- TASK
Only the lines with "documentclass" in the entries below belong in the answer; please copy them.

DATA FOR THIS TASK Block Start

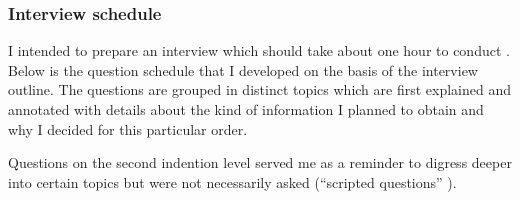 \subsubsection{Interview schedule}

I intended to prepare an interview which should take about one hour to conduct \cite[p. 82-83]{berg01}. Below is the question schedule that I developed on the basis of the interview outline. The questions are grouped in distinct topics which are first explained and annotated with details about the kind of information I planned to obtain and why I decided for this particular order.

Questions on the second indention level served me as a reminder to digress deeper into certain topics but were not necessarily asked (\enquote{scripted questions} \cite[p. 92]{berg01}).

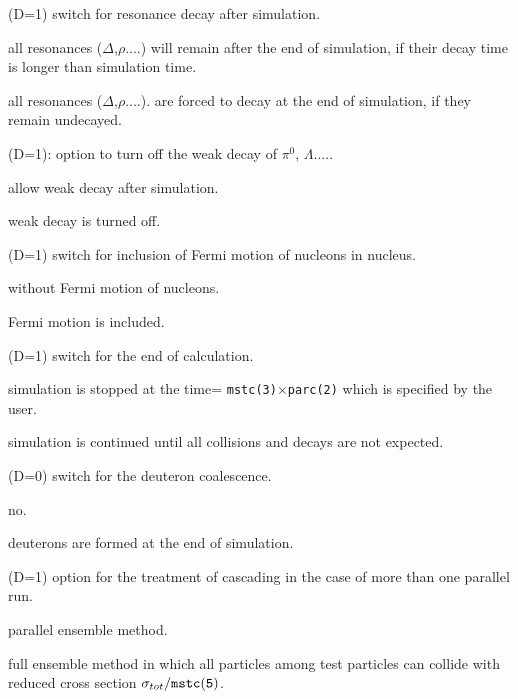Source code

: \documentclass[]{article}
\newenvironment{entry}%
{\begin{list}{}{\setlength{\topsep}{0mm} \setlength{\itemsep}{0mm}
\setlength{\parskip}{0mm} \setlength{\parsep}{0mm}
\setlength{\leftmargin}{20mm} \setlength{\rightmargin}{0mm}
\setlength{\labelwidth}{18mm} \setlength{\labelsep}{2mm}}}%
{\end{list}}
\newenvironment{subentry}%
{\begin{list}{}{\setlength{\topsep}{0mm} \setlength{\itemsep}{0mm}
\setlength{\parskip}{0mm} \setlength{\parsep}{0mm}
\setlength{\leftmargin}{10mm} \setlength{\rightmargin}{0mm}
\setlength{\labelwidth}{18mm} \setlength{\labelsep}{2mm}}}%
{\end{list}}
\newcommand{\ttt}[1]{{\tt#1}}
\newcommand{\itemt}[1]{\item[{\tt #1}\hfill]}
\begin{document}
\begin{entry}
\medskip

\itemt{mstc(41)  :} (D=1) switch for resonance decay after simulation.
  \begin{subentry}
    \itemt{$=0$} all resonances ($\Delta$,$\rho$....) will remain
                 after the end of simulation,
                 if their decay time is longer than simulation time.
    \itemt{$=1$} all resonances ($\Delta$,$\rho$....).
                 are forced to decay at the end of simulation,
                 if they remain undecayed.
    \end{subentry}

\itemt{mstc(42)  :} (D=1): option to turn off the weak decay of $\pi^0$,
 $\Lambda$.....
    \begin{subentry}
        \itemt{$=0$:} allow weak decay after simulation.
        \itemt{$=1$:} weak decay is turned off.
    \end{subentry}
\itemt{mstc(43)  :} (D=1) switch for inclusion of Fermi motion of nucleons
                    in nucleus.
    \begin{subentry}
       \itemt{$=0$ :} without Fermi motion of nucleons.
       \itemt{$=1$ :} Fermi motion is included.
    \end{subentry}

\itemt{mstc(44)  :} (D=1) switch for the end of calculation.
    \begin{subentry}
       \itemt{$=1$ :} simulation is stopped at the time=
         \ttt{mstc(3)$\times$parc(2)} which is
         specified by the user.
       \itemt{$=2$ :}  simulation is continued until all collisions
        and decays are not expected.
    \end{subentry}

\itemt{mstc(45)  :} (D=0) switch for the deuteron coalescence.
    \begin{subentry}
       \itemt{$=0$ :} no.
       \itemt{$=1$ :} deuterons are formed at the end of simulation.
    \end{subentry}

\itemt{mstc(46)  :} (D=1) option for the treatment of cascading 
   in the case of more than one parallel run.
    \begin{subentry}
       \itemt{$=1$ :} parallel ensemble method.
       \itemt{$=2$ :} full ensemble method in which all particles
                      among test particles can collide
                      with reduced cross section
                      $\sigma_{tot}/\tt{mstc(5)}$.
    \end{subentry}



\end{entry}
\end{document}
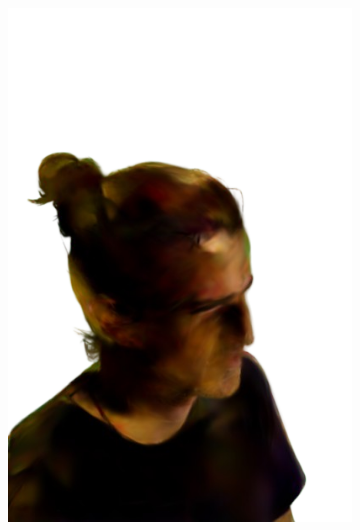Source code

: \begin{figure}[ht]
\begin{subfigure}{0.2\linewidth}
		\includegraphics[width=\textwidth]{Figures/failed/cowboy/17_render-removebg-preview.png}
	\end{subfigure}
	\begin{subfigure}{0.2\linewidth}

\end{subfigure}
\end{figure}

DATA FOR THIS TASK Block End
DATA FOR THIS TASK Block Start

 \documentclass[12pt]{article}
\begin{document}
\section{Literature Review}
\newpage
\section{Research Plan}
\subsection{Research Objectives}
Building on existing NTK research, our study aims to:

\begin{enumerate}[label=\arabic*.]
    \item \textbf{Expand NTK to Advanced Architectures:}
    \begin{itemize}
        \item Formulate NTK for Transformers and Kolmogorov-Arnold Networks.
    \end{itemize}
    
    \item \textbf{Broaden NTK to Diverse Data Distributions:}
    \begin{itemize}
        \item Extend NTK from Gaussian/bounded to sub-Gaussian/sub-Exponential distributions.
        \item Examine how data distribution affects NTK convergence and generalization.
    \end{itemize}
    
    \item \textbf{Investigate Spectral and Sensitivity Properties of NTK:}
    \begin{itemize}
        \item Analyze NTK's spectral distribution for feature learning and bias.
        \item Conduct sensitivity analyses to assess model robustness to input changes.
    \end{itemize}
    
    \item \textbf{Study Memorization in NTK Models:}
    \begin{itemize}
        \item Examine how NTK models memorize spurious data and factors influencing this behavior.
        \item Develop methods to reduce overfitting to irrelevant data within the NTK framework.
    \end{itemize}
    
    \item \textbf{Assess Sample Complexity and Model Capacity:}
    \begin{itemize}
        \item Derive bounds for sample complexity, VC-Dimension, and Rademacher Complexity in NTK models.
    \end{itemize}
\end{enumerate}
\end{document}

DATA FOR THIS TASK Block End

- WRITTEN RESPONSE
: \documentclass[]{article}
 \documentclass[12pt]{article}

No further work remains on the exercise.